▸ **TASK OBJECTIVE**
From the first line of the entries through the line containing "Test Doubles para", output everything exactly except the pictures.

▸ **SUPPLIED RECORDS**
== Segment start ==

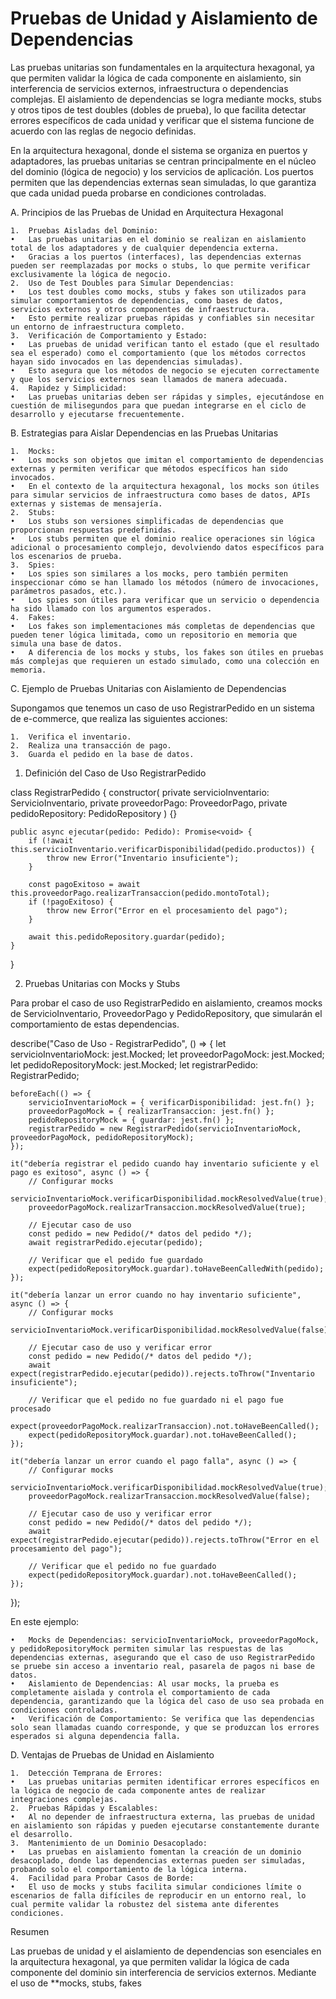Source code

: # Pruebas de Unidad y Aislamiento de Dependencias

Las pruebas unitarias son fundamentales en la arquitectura hexagonal, ya que permiten validar la lógica de cada componente en aislamiento, sin interferencia de servicios externos, infraestructura o dependencias complejas. El aislamiento de dependencias se logra mediante mocks, stubs y otros tipos de test doubles (dobles de prueba), lo que facilita detectar errores específicos de cada unidad y verificar que el sistema funcione de acuerdo con las reglas de negocio definidas.

En la arquitectura hexagonal, donde el sistema se organiza en puertos y adaptadores, las pruebas unitarias se centran principalmente en el núcleo del dominio (lógica de negocio) y los servicios de aplicación. Los puertos permiten que las dependencias externas sean simuladas, lo que garantiza que cada unidad pueda probarse en condiciones controladas.

A. Principios de las Pruebas de Unidad en Arquitectura Hexagonal

    1.	Pruebas Aisladas del Dominio:
    •	Las pruebas unitarias en el dominio se realizan en aislamiento total de los adaptadores y de cualquier dependencia externa.
    •	Gracias a los puertos (interfaces), las dependencias externas pueden ser reemplazadas por mocks o stubs, lo que permite verificar exclusivamente la lógica de negocio.
    2.	Uso de Test Doubles para Simular Dependencias:
    •	Los test doubles como mocks, stubs y fakes son utilizados para simular comportamientos de dependencias, como bases de datos, servicios externos y otros componentes de infraestructura.
    •	Esto permite realizar pruebas rápidas y confiables sin necesitar un entorno de infraestructura completo.
    3.	Verificación de Comportamiento y Estado:
    •	Las pruebas de unidad verifican tanto el estado (que el resultado sea el esperado) como el comportamiento (que los métodos correctos hayan sido invocados en las dependencias simuladas).
    •	Esto asegura que los métodos de negocio se ejecuten correctamente y que los servicios externos sean llamados de manera adecuada.
    4.	Rapidez y Simplicidad:
    •	Las pruebas unitarias deben ser rápidas y simples, ejecutándose en cuestión de milisegundos para que puedan integrarse en el ciclo de desarrollo y ejecutarse frecuentemente.

B. Estrategias para Aislar Dependencias en las Pruebas Unitarias

    1.	Mocks:
    •	Los mocks son objetos que imitan el comportamiento de dependencias externas y permiten verificar que métodos específicos han sido invocados.
    •	En el contexto de la arquitectura hexagonal, los mocks son útiles para simular servicios de infraestructura como bases de datos, APIs externas y sistemas de mensajería.
    2.	Stubs:
    •	Los stubs son versiones simplificadas de dependencias que proporcionan respuestas predefinidas.
    •	Los stubs permiten que el dominio realice operaciones sin lógica adicional o procesamiento complejo, devolviendo datos específicos para los escenarios de prueba.
    3.	Spies:
    •	Los spies son similares a los mocks, pero también permiten inspeccionar cómo se han llamado los métodos (número de invocaciones, parámetros pasados, etc.).
    •	Los spies son útiles para verificar que un servicio o dependencia ha sido llamado con los argumentos esperados.
    4.	Fakes:
    •	Los fakes son implementaciones más completas de dependencias que pueden tener lógica limitada, como un repositorio en memoria que simula una base de datos.
    •	A diferencia de los mocks y stubs, los fakes son útiles en pruebas más complejas que requieren un estado simulado, como una colección en memoria.

C. Ejemplo de Pruebas Unitarias con Aislamiento de Dependencias

Supongamos que tenemos un caso de uso RegistrarPedido en un sistema de e-commerce, que realiza las siguientes acciones:

    1.	Verifica el inventario.
    2.	Realiza una transacción de pago.
    3.	Guarda el pedido en la base de datos.

1. Definición del Caso de Uso RegistrarPedido

class RegistrarPedido {
constructor(
private servicioInventario: ServicioInventario,
private proveedorPago: ProveedorPago,
private pedidoRepository: PedidoRepository
) {}

    public async ejecutar(pedido: Pedido): Promise<void> {
        if (!await this.servicioInventario.verificarDisponibilidad(pedido.productos)) {
            throw new Error("Inventario insuficiente");
        }

        const pagoExitoso = await this.proveedorPago.realizarTransaccion(pedido.montoTotal);
        if (!pagoExitoso) {
            throw new Error("Error en el procesamiento del pago");
        }

        await this.pedidoRepository.guardar(pedido);
    }

}

2. Pruebas Unitarias con Mocks y Stubs

Para probar el caso de uso RegistrarPedido en aislamiento, creamos mocks de ServicioInventario, ProveedorPago y PedidoRepository, que simularán el comportamiento de estas dependencias.

describe("Caso de Uso - RegistrarPedido", () => {
let servicioInventarioMock: jest.Mocked<ServicioInventario>;
let proveedorPagoMock: jest.Mocked<ProveedorPago>;
let pedidoRepositoryMock: jest.Mocked<PedidoRepository>;
let registrarPedido: RegistrarPedido;

    beforeEach(() => {
        servicioInventarioMock = { verificarDisponibilidad: jest.fn() };
        proveedorPagoMock = { realizarTransaccion: jest.fn() };
        pedidoRepositoryMock = { guardar: jest.fn() };
        registrarPedido = new RegistrarPedido(servicioInventarioMock, proveedorPagoMock, pedidoRepositoryMock);
    });

    it("debería registrar el pedido cuando hay inventario suficiente y el pago es exitoso", async () => {
        // Configurar mocks
        servicioInventarioMock.verificarDisponibilidad.mockResolvedValue(true);
        proveedorPagoMock.realizarTransaccion.mockResolvedValue(true);

        // Ejecutar caso de uso
        const pedido = new Pedido(/* datos del pedido */);
        await registrarPedido.ejecutar(pedido);

        // Verificar que el pedido fue guardado
        expect(pedidoRepositoryMock.guardar).toHaveBeenCalledWith(pedido);
    });

    it("debería lanzar un error cuando no hay inventario suficiente", async () => {
        // Configurar mocks
        servicioInventarioMock.verificarDisponibilidad.mockResolvedValue(false);

        // Ejecutar caso de uso y verificar error
        const pedido = new Pedido(/* datos del pedido */);
        await expect(registrarPedido.ejecutar(pedido)).rejects.toThrow("Inventario insuficiente");

        // Verificar que el pedido no fue guardado ni el pago fue procesado
        expect(proveedorPagoMock.realizarTransaccion).not.toHaveBeenCalled();
        expect(pedidoRepositoryMock.guardar).not.toHaveBeenCalled();
    });

    it("debería lanzar un error cuando el pago falla", async () => {
        // Configurar mocks
        servicioInventarioMock.verificarDisponibilidad.mockResolvedValue(true);
        proveedorPagoMock.realizarTransaccion.mockResolvedValue(false);

        // Ejecutar caso de uso y verificar error
        const pedido = new Pedido(/* datos del pedido */);
        await expect(registrarPedido.ejecutar(pedido)).rejects.toThrow("Error en el procesamiento del pago");

        // Verificar que el pedido no fue guardado
        expect(pedidoRepositoryMock.guardar).not.toHaveBeenCalled();
    });

});

En este ejemplo:

    •	Mocks de Dependencias: servicioInventarioMock, proveedorPagoMock, y pedidoRepositoryMock permiten simular las respuestas de las dependencias externas, asegurando que el caso de uso RegistrarPedido se pruebe sin acceso a inventario real, pasarela de pagos ni base de datos.
    •	Aislamiento de Dependencias: Al usar mocks, la prueba es completamente aislada y controla el comportamiento de cada dependencia, garantizando que la lógica del caso de uso sea probada en condiciones controladas.
    •	Verificación de Comportamiento: Se verifica que las dependencias solo sean llamadas cuando corresponde, y que se produzcan los errores esperados si alguna dependencia falla.

D. Ventajas de Pruebas de Unidad en Aislamiento

    1.	Detección Temprana de Errores:
    •	Las pruebas unitarias permiten identificar errores específicos en la lógica de negocio de cada componente antes de realizar integraciones complejas.
    2.	Pruebas Rápidas y Escalables:
    •	Al no depender de infraestructura externa, las pruebas de unidad en aislamiento son rápidas y pueden ejecutarse constantemente durante el desarrollo.
    3.	Mantenimiento de un Dominio Desacoplado:
    •	Las pruebas en aislamiento fomentan la creación de un dominio desacoplado, donde las dependencias externas pueden ser simuladas, probando solo el comportamiento de la lógica interna.
    4.	Facilidad para Probar Casos de Borde:
    •	El uso de mocks y stubs facilita simular condiciones límite o escenarios de falla difíciles de reproducir en un entorno real, lo cual permite validar la robustez del sistema ante diferentes condiciones.

Resumen

Las pruebas de unidad y el aislamiento de dependencias son esenciales en la arquitectura hexagonal, ya que permiten validar la lógica de cada componente del dominio sin interferencia de servicios externos. Mediante el uso de \*\*mocks, stubs, fakes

== Segment end ==

▸ **FINISHED EXERCISE**
Source code

: # Pruebas de Unidad y Aislamiento de Dependencias

Las pruebas unitarias son fundamentales en la arquitectura hexagonal, ya que permiten validar la lógica de cada componente en aislamiento, sin interferencia de servicios externos, infraestructura o dependencias complejas. El aislamiento de dependencias se logra mediante mocks, stubs y otros tipos de test doubles (dobles de prueba), lo que facilita detectar errores específicos de cada unidad y verificar que el sistema funcione de acuerdo con las reglas de negocio definidas.

En la arquitectura hexagonal, donde el sistema se organiza en puertos y adaptadores, las pruebas unitarias se centran principalmente en el núcleo del dominio (lógica de negocio) y los servicios de aplicación. Los puertos permiten que las dependencias externas sean simuladas, lo que garantiza que cada unidad pueda probarse en condiciones controladas.

A. Principios de las Pruebas de Unidad en Arquitectura Hexagonal

    1.	Pruebas Aisladas del Dominio:
    •	Las pruebas unitarias en el dominio se realizan en aislamiento total de los adaptadores y de cualquier dependencia externa.
    •	Gracias a los puertos (interfaces), las dependencias externas pueden ser reemplazadas por mocks o stubs, lo que permite verificar exclusivamente la lógica de negocio.
    2.	Uso de Test Doubles para Simular Dependencias:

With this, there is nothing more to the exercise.